May 23, 2018 16 comments

Early in the morning, with eyes still full of sleep I heard the news: Philip Roth has made his exit. That day started with this gloomy news and the comforting thought that it was important enough to make the headlines, have a special guest invited to talk about his books and to remind us that he was “the greatest author of contemporary American literature”. Not everything has been sold to economy, politics and marketing. Literature still makes the headlines. What a relief. Hopefully, there will be a special edition of La Grande Librairie and it could make me switch on the TV for the first time in several years.

I hate the idea that he’s dead, that he will no longer write or give interviews.

I love Philip Roth for his Jewish sense of humor. (I probably have thing for that brand of humor if I consider my love for Woody Allen’s films and all things Romain Gary) I love that he takes his readers seriously and asks us to think even if he also entertains us. I love his lucidity, his precise vision of the American society and the Western world in general. I love that he was not politically correct. I love his twisted mind, his as-if mind, his scrutiny of our ant lives. I love his endless observation of the human nature. I love that he tackled all kinds of political topics while telling the story of an individual.

He will be missed. How sad that he won’t write another book. We have to do with the ones that already exist, now.

I only have read The Plot Against America, The Breast, Portnoy’s Complaint, I Married a Communist, Exit Ghost and The Human Stain. All stayed with me, I can talk about them now contrary to other novels whose plot and characters are long forgotten.

Everyone should read The Plot Against America these days. Under the Trump presidency and what’s happening in Europe, I think I’d see it differently than before. Embracing extreme right thoughts and electing their leaders seemed fictional when I read it, but now, not so much.

I didn’t like The Breast much. It has a Kafkian ring and, while I admire Kafka a lot, he’s not a writer I truly enjoy.

I read Portnoy’s Complaint in English. Imagine how educational it was for a French reader. It enlarged my vocabulary in an unexpected (and useless) way. But it was a lot of fun.
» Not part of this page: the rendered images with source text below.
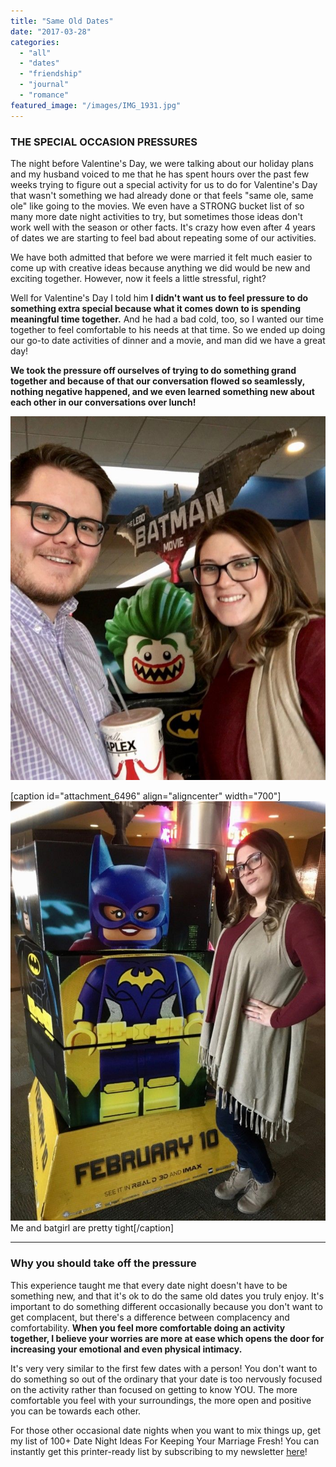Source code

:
 ```yaml
---
title: "Same Old Dates"
date: "2017-03-28"
categories: 
  - "all"
  - "dates"
  - "friendship"
  - "journal"
  - "romance"
featured_image: "/images/IMG_1931.jpg"
---
```


### THE SPECIAL OCCASION PRESSURES

The night before Valentine's Day, we were talking about our holiday plans and my husband voiced to me that he has spent hours over the past few weeks trying to figure out a special activity for us to do for Valentine's Day that wasn't something we had already done or that feels "same ole, same ole" like going to the movies. We even have a STRONG bucket list of so many more date night activities to try, but sometimes those ideas don't work well with the season or other facts. It's crazy how even after 4 years of dates we are starting to feel bad about repeating some of our activities.

We have both admitted that before we were married it felt much easier to come up with creative ideas because anything we did would be new and exciting together. However, now it feels a little stressful, right?

Well for Valentine's Day I told him **I didn't want us to feel pressure to do something extra special because what it comes down to is spending meaningful time together.** And he had a bad cold, too, so I wanted our time together to feel comfortable to his needs at that time. So we ended up doing our go-to date activities of dinner and a movie, and man did we have a great day!

**We took the pressure off ourselves of trying to do something grand together and because of that our conversation flowed so seamlessly, nothing negative happened, and we even learned something new about each other in our conversations over lunch!**

![date night, valentine's day, valentine's day dates, valentine's date ideas, date night pressures, date night ideas, the same old date nights, married date nights, fun in marriage, marriage advice, marriage help, newlywed life, newlywed blog, marriage blog, married help](/images/IMG_0654.jpg)

\[caption id="attachment\_6496" align="aligncenter" width="700"\]![date night, valentine's day, valentine's day dates, valentine's date ideas, date night pressures, date night ideas, the same old date nights, married date nights, fun in marriage, marriage advice, marriage help, newlywed life, newlywed blog, marriage blog, married help](/images/IMG_0655.jpg) Me and batgirl are pretty tight\[/caption\]

* * *

### Why you should take off the pressure

This experience taught me that every date night doesn't have to be something new, and that it's ok to do the same old dates you truly enjoy. It's important to do something different occasionally because you don't want to get complacent, but there's a difference between complacency and comfortability. **When you feel more comfortable doing an activity together, I believe your worries are more at ease which opens the door for increasing your emotional and even physical intimacy.**

It's very very similar to the first few dates with a person! You don't want to do something so out of the ordinary that your date is too nervously focused on the activity rather than focused on getting to know YOU. The more comfortable you feel with your surroundings, the more open and positive you can be towards each other.

For those other occasional date nights when you want to mix things up, get my list of 100+ Date Night Ideas For Keeping Your Marriage Fresh! You can instantly get this printer-ready list by subscribing to my newsletter [here](http://freshlymarried.us3.list-manage.com/subscribe?u=7f42eae738681a6388816f80a&id=78c3cf254f)!
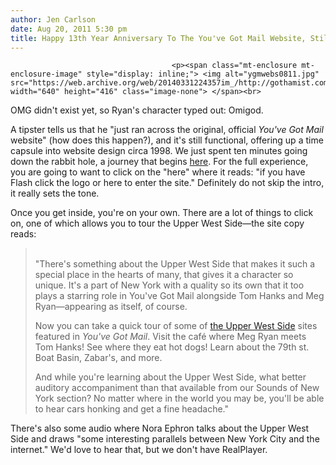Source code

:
 ```yaml
---
author: Jen Carlson
date: Aug 20, 2011 5:30 pm
title: Happy 13th Year Anniversary To The You've Got Mail Website, Still Going Strong
---
```


	
										<p><span class="mt-enclosure mt-enclosure-image" style="display: inline;"> <img alt="ygmwebs0811.jpg" src="https://web.archive.org/web/20140331224357im_/http://gothamist.com/attachments/arts_jen/ygmwebs0811.jpg" width="640" height="416" class="image-none"> </span><br>
<span class="photo_caption">OMG didn&apos;t exist yet, so Ryan&apos;s character typed out: Omigod.</span></p>

<p>A tipster tells us that he &quot;just ran across the original, official <em>You&apos;ve Got Mail</em> website&quot; (how does this happen?), and it&apos;s still functional, offering up a time capsule into website design circa 1998. We just spent ten minutes going down the rabbit hole, a journey that begins <a href="https://web.archive.org/web/20140331224357/http://youvegotmail.warnerbros.com/">here</a>. For the full experience, you are going to want to click on the &quot;here&quot; where it reads: &quot;if you have Flash click the logo or here to enter the site.&quot; Definitely do not skip the intro, it really sets the tone.</p>

<p>Once you get inside, you&apos;re on your own. There are a lot of things to click on, one of which allows you to tour the Upper West Side&#x2014;the site copy reads:<br>
</p><blockquote><br>
&quot;There&apos;s something about the Upper West Side that makes it such a special place in the hearts of many, that gives it a character so unique. It&apos;s a part of New York with a quality so its own that it too plays a starring role in You&apos;ve Got Mail alongside Tom Hanks and Meg Ryan&#x2014;appearing as itself, of course.<p></p>

<p>Now you can take a quick tour of some of <a href="https://web.archive.org/web/20140331224357/http://gothamist.com/2011/05/20/nyc_as_seen_on_tv_meg_ryan_hits_rea.php#photo-2">the Upper West Side</a> sites featured in <em>You&apos;ve Got Mail</em>. Visit the caf&#xE9; where Meg Ryan meets Tom Hanks! See where they eat hot dogs! Learn about the 79th st. Boat Basin, Zabar&apos;s, and more.</p>

<p>And while you&apos;re learning about the Upper West Side, what better auditory accompaniment than that available from our Sounds of New York section? No matter where in the world you may be, you&apos;ll be able to hear cars honking and get a fine headache.&quot;</p></blockquote><p></p>

<p>There&apos;s also some audio where Nora Ephron talks about the Upper West Side and draws &quot;some interesting parallels between New York City and the internet.&quot; We&apos;d love to hear that, but we don&apos;t have RealPlayer.</p>					
										
									
				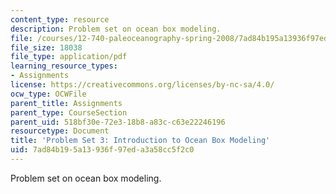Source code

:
 ```yaml
---
content_type: resource
description: Problem set on ocean box modeling.
file: /courses/12-740-paleoceanography-spring-2008/7ad84b195a13936f97eda3a58cc5f2c0_problemset3.pdf
file_size: 18038
file_type: application/pdf
learning_resource_types:
- Assignments
license: https://creativecommons.org/licenses/by-nc-sa/4.0/
ocw_type: OCWFile
parent_title: Assignments
parent_type: CourseSection
parent_uid: 518bf30e-72e3-18b8-a83c-c63e22246196
resourcetype: Document
title: 'Problem Set 3: Introduction to Ocean Box Modeling'
uid: 7ad84b19-5a13-936f-97ed-a3a58cc5f2c0
---
```

Problem set on ocean box modeling.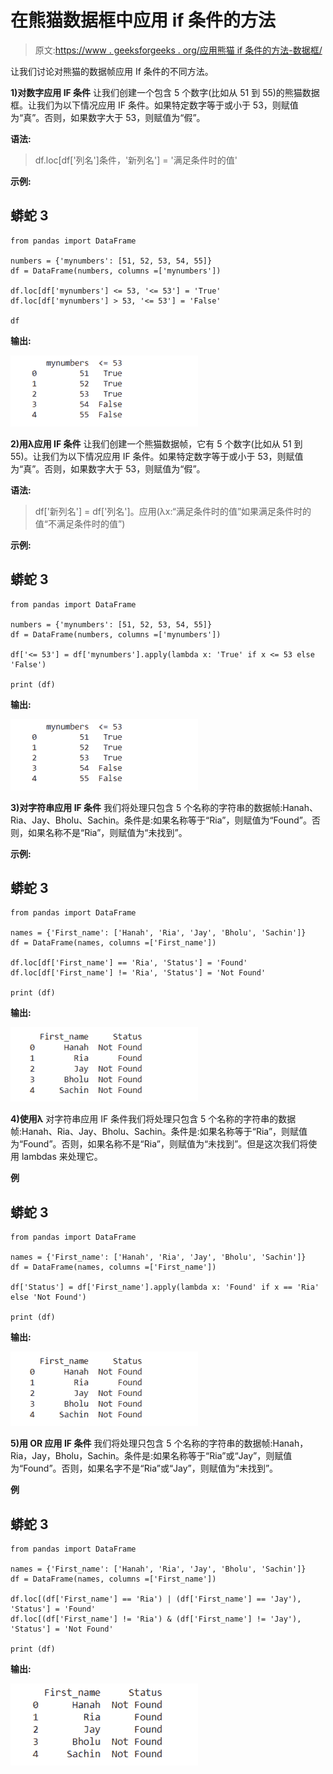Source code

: # 在熊猫数据框中应用 if 条件的方法

> 原文:[https://www . geeksforgeeks . org/应用熊猫 if 条件的方法-数据框/](https://www.geeksforgeeks.org/ways-to-apply-an-if-condition-in-pandas-dataframe/)

让我们讨论对熊猫的数据帧应用 If 条件的不同方法。

**1)对数字应用 IF 条件**
让我们创建一个包含 5 个数字(比如从 51 到 55)的熊猫数据框。让我们为以下情况应用 IF 条件。如果特定数字等于或小于 53，则赋值为“真”。否则，如果数字大于 53，则赋值为“假”。

**语法:**

> df.loc[df['列名']条件，'新列名'] = '满足条件时的值'

**示例:**

## 蟒蛇 3

```
from pandas import DataFrame

numbers = {'mynumbers': [51, 52, 53, 54, 55]}
df = DataFrame(numbers, columns =['mynumbers'])

df.loc[df['mynumbers'] <= 53, '<= 53'] = 'True'
df.loc[df['mynumbers'] > 53, '<= 53'] = 'False'

df
```

**输出:**

![](img/edd06126eb1afeee35375af549b3e3ae.png)

**2)用λ应用 IF 条件**
让我们创建一个熊猫数据帧，它有 5 个数字(比如从 51 到 55)。让我们为以下情况应用 IF 条件。如果特定数字等于或小于 53，则赋值为“真”。否则，如果数字大于 53，则赋值为“假”。

**语法:**

> df['新列名'] = df['列名']。应用(λx:“满足条件时的值”如果满足条件时的值“不满足条件时的值”)

**示例:**

## 蟒蛇 3

```
from pandas import DataFrame

numbers = {'mynumbers': [51, 52, 53, 54, 55]}
df = DataFrame(numbers, columns =['mynumbers'])

df['<= 53'] = df['mynumbers'].apply(lambda x: 'True' if x <= 53 else 'False')

print (df)
```

**输出:**

![](img/edd06126eb1afeee35375af549b3e3ae.png)

**3)对字符串应用 IF 条件**
我们将处理只包含 5 个名称的字符串的数据帧:Hanah、Ria、Jay、Bholu、Sachin。条件是:如果名称等于“Ria”，则赋值为“Found”。否则，如果名称不是“Ria”，则赋值为“未找到”。

**示例:**

## 蟒蛇 3

```
from pandas import DataFrame

names = {'First_name': ['Hanah', 'Ria', 'Jay', 'Bholu', 'Sachin']}
df = DataFrame(names, columns =['First_name'])

df.loc[df['First_name'] == 'Ria', 'Status'] = 'Found' 
df.loc[df['First_name'] != 'Ria', 'Status'] = 'Not Found'

print (df)
```

**输出:**

![](img/7c8c52efca0a49d4aea113ff34ca4239.png)

**4)使用λ**
对字符串应用 IF 条件我们将处理只包含 5 个名称的字符串的数据帧:Hanah、Ria、Jay、Bholu、Sachin。条件是:如果名称等于“Ria”，则赋值为“Found”。否则，如果名称不是“Ria”，则赋值为“未找到”。但是这次我们将使用 lambdas 来处理它。

**例**

## 蟒蛇 3

```
from pandas import DataFrame

names = {'First_name': ['Hanah', 'Ria', 'Jay', 'Bholu', 'Sachin']}
df = DataFrame(names, columns =['First_name'])

df['Status'] = df['First_name'].apply(lambda x: 'Found' if x == 'Ria' else 'Not Found')

print (df)
```

**输出:**

![](img/7c8c52efca0a49d4aea113ff34ca4239.png)

**5)用 OR 应用 IF 条件**
我们将处理只包含 5 个名称的字符串的数据帧:Hanah，Ria，Jay，Bholu，Sachin。条件是:如果名称等于“Ria”或“Jay”，则赋值为“Found”。否则，如果名字不是“Ria”或“Jay”，则赋值为“未找到”。

**例**

## 蟒蛇 3

```
from pandas import DataFrame

names = {'First_name': ['Hanah', 'Ria', 'Jay', 'Bholu', 'Sachin']}
df = DataFrame(names, columns =['First_name'])

df.loc[(df['First_name'] == 'Ria') | (df['First_name'] == 'Jay'), 'Status'] = 'Found' 
df.loc[(df['First_name'] != 'Ria') & (df['First_name'] != 'Jay'), 'Status'] = 'Not Found' 

print (df)
```

**输出:**

![](img/16169917426cdb5ba0b6bce83add0358.png)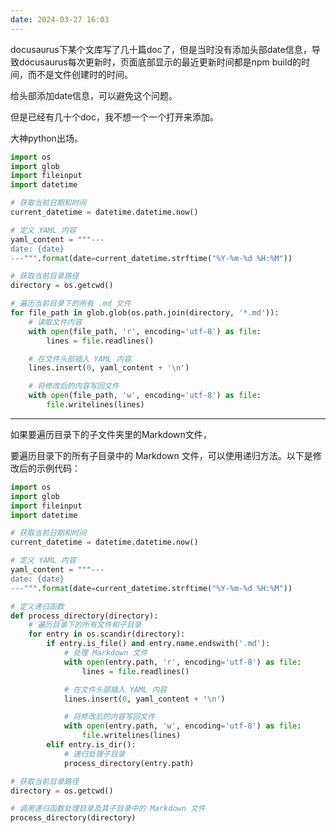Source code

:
 ```yaml
---
date: 2024-03-27 16:03
---
```


docusaurus下某个文库写了几十篇doc了，但是当时没有添加头部date信息，导致docusaurus每次更新时，页面底部显示的最近更新时间都是npm build的时间，而不是文件创建时的时间。

给头部添加date信息，可以避免这个问题。

但是已经有几十个doc，我不想一个一个打开来添加。

<!-- truncate -->

大神python出场。

```python
import os
import glob
import fileinput
import datetime

# 获取当前日期和时间
current_datetime = datetime.datetime.now()

# 定义 YAML 内容
yaml_content = """---
date: {date}
---""".format(date=current_datetime.strftime("%Y-%m-%d %H:%M"))

# 获取当前目录路径
directory = os.getcwd()

# 遍历当前目录下的所有 .md 文件
for file_path in glob.glob(os.path.join(directory, '*.md')):
    # 读取文件内容
    with open(file_path, 'r', encoding='utf-8') as file:
        lines = file.readlines()

    # 在文件头部插入 YAML 内容
    lines.insert(0, yaml_content + '\n')

    # 将修改后的内容写回文件
    with open(file_path, 'w', encoding='utf-8') as file:
        file.writelines(lines)
```

---

如果要遍历目录下的子文件夹里的Markdown文件，

要遍历目录下的所有子目录中的 Markdown 文件，可以使用递归方法。以下是修改后的示例代码：

```python
import os
import glob
import fileinput
import datetime

# 获取当前日期和时间
current_datetime = datetime.datetime.now()

# 定义 YAML 内容
yaml_content = """---
date: {date}
---""".format(date=current_datetime.strftime("%Y-%m-%d %H:%M"))

# 定义递归函数
def process_directory(directory):
    # 遍历目录下的所有文件和子目录
    for entry in os.scandir(directory):
        if entry.is_file() and entry.name.endswith('.md'):
            # 处理 Markdown 文件
            with open(entry.path, 'r', encoding='utf-8') as file:
                lines = file.readlines()

            # 在文件头部插入 YAML 内容
            lines.insert(0, yaml_content + '\n')

            # 将修改后的内容写回文件
            with open(entry.path, 'w', encoding='utf-8') as file:
                file.writelines(lines)
        elif entry.is_dir():
            # 递归处理子目录
            process_directory(entry.path)

# 获取当前目录路径
directory = os.getcwd()

# 调用递归函数处理目录及其子目录中的 Markdown 文件
process_directory(directory)
```

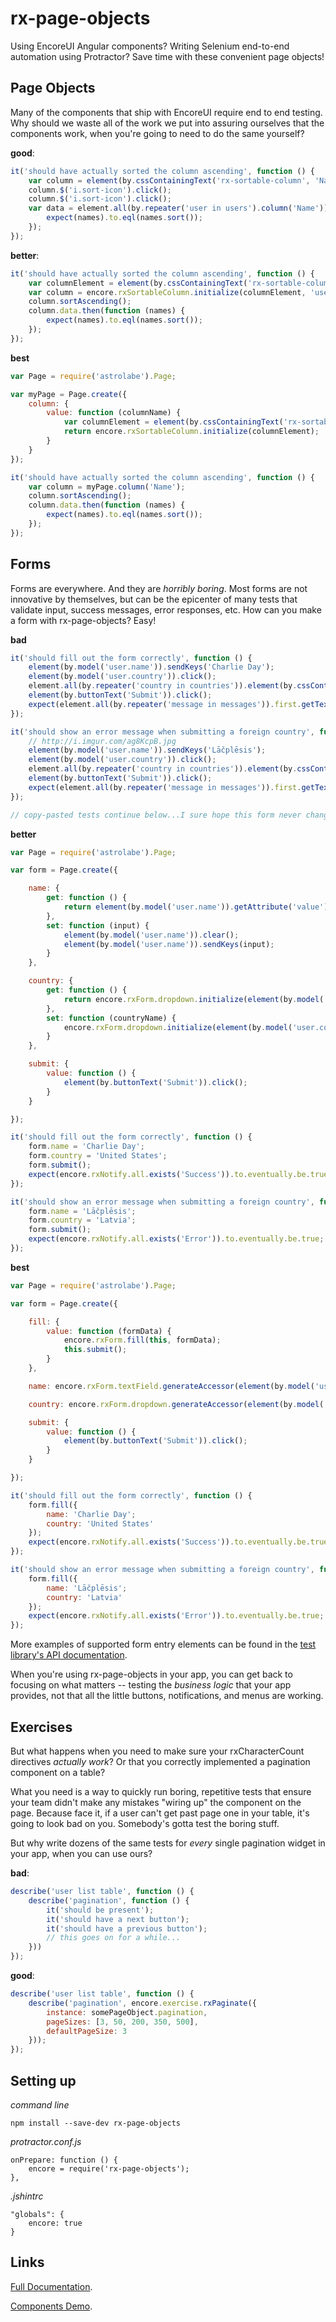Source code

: # rx-page-objects

Using EncoreUI Angular components? Writing Selenium end-to-end automation using Protractor? Save time with these convenient page objects!

## Page Objects

Many of the components that ship with EncoreUI require end to end testing. Why should we waste all of the work we put into assuring ourselves that the components work, when you're going to need to do the same yourself?

**good**:
```js
it('should have actually sorted the column ascending', function () {
    var column = element(by.cssContainingText('rx-sortable-column', 'Name'));
    column.$('i.sort-icon').click();
    column.$('i.sort-icon').click();
    var data = element.all(by.repeater('user in users').column('Name')).getText().then(function (names) {
        expect(names).to.eql(names.sort());
    });
});
```

**better**:
```js
it('should have actually sorted the column ascending', function () {
    var columnElement = element(by.cssContainingText('rx-sortable-column', 'Name'));
    var column = encore.rxSortableColumn.initialize(columnElement, 'user in users');
    column.sortAscending();
    column.data.then(function (names) {
        expect(names).to.eql(names.sort());
    });
});
```

**best**
```js
var Page = require('astrolabe').Page;

var myPage = Page.create({
    column: {
        value: function (columnName) {
            var columnElement = element(by.cssContainingText('rx-sortable-column', columnName));
            return encore.rxSortableColumn.initialize(columnElement);
        }
    }
});

it('should have actually sorted the column ascending', function () {
    var column = myPage.column('Name');
    column.sortAscending();
    column.data.then(function (names) {
        expect(names).to.eql(names.sort());
    });
});
```

## Forms

Forms are everywhere. And they are *horribly boring*. Most forms are not innovative by themselves, but can be the epicenter of many tests that validate input, success messages, error responses, etc. How can you make a form with rx-page-objects? Easy!

**bad**
```js
it('should fill out the form correctly', function () {
    element(by.model('user.name')).sendKeys('Charlie Day');
    element(by.model('user.country')).click();
    element.all(by.repeater('country in countries')).element(by.cssContainingText('option', 'United States')).click();
    element(by.buttonText('Submit')).click();
    expect(element.all(by.repeater('message in messages')).first.getText()).to.eventually.contain('Success');
});

it('should show an error message when submitting a foreign country', function () {
    // http://i.imgur.com/ag8KcpB.jpg
    element(by.model('user.name')).sendKeys('Lāčplēsis');
    element(by.model('user.country')).click();
    element.all(by.repeater('country in countries')).element(by.cssContainingText('option', 'Latvia')).click();
    element(by.buttonText('Submit')).click();
    expect(element.all(by.repeater('message in messages')).first.getText()).to.eventually.contain('Error');
});

// copy-pasted tests continue below...I sure hope this form never changes...
```

**better**
```js
var Page = require('astrolabe').Page;

var form = Page.create({

    name: {
        get: function () {
            return element(by.model('user.name')).getAttribute('value');
        },
        set: function (input) {
            element(by.model('user.name')).clear();
            element(by.model('user.name')).sendKeys(input);
        }
    },

    country: {
        get: function () {
            return encore.rxForm.dropdown.initialize(element(by.model('user.country'))).selectedOption;
        },
        set: function (countryName) {
            encore.rxForm.dropdown.initialize(element(by.model('user.country'))).select(countryName);
        }
    },

    submit: {
        value: function () {
            element(by.buttonText('Submit')).click();
        }
    }

});

it('should fill out the form correctly', function () {
    form.name = 'Charlie Day';
    form.country = 'United States';
    form.submit();
    expect(encore.rxNotify.all.exists('Success')).to.eventually.be.true;
});

it('should show an error message when submitting a foreign country', function () {
    form.name = 'Lāčplēsis';
    form.country = 'Latvia';
    form.submit();
    expect(encore.rxNotify.all.exists('Error')).to.eventually.be.true;
});
```

**best**
```js
var Page = require('astrolabe').Page;

var form = Page.create({

    fill: {
        value: function (formData) {
            encore.rxForm.fill(this, formData);
            this.submit();
        }
    },

    name: encore.rxForm.textField.generateAccessor(element(by.model('user.name'))),

    country: encore.rxForm.dropdown.generateAccessor(element(by.model('user.country')),

    submit: {
        value: function () {
            element(by.buttonText('Submit')).click();
        }
    }

});

it('should fill out the form correctly', function () {
    form.fill({
        name: 'Charlie Day';
        country: 'United States'
    });
    expect(encore.rxNotify.all.exists('Success')).to.eventually.be.true;
});

it('should show an error message when submitting a foreign country', function () {
    form.fill({
        name: 'Lāčplēsis';
        country: 'Latvia'
    });
    expect(encore.rxNotify.all.exists('Error')).to.eventually.be.true;
});
```

More examples of supported form entry elements can be found in the [test library's API documentation](http://rackerlabs.github.io/encore-ui/rx-page-objects/index.html#rxForm).

When you're using rx-page-objects in your app, you can get back to focusing on what matters -- testing the *business logic* that your app provides, not that all the little buttons, notifications, and menus are working.

## Exercises

But what happens when you need to make sure your rxCharacterCount directives *actually work*? Or that you correctly implemented a pagination component on a table?

What you need is a way to quickly run boring, repetitive tests that ensure your team didn't make any mistakes "wiring up" the component on the page. Because face it, if a user can't get past page one in your table, it's going to look bad on you. Somebody's gotta test the boring stuff.

But why write dozens of the same tests for *every* single pagination widget in your app, when you can use ours?

**bad**:
```js
describe('user list table', function () {
    describe('pagination', function () {
        it('should be present');
        it('should have a next button');
        it('should have a previous button');
        // this goes on for a while...
    }))
});
```

**good**:
```js
describe('user list table', function () {
    describe('pagination', encore.exercise.rxPaginate({
        instance: somePageObject.pagination,
        pageSizes: [3, 50, 200, 350, 500],
        defaultPageSize: 3
    }));
});
```

## Setting up

*command line*

    npm install --save-dev rx-page-objects

*protractor.conf.js*

    onPrepare: function () {
        encore = require('rx-page-objects');
    },

*.jshintrc*

    "globals": {
        encore: true
    }

## Links

[Full Documentation](http://rackerlabs.github.io/encore-ui/rx-page-objects/index.html).

[Components Demo](http://rackerlabs.github.io/encore-ui/#/overview).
I Married A Communist made me think a lot, so much that I wrote three billets about it. (Part I, Part II, Part III)

Exit Ghost is a stunning novel about old age in all its crudity and glory and thought about an artist’s legacy.

The Human Stain was my first Roth and pre-blog. I was blown away by it. His style, his depiction of America and the hypocrisy of the academic world. It opened my eyes about the concept of having black blood in America, something totally foreign to me.

My next one will be American Pastoral, it’s been on my mind since the last Roth I read. But I need quality time to read him because it’s a challenge for me to read him in English. It would be too frustrating to read him in French now. Let’s be positive, I still have more than twenty books by him to read and that’s a comforting thought.

I’ll end this billet by a repeat of a previous one, Politics, literature, Philip Roth…and Me which was only a quote from I Married A Communist.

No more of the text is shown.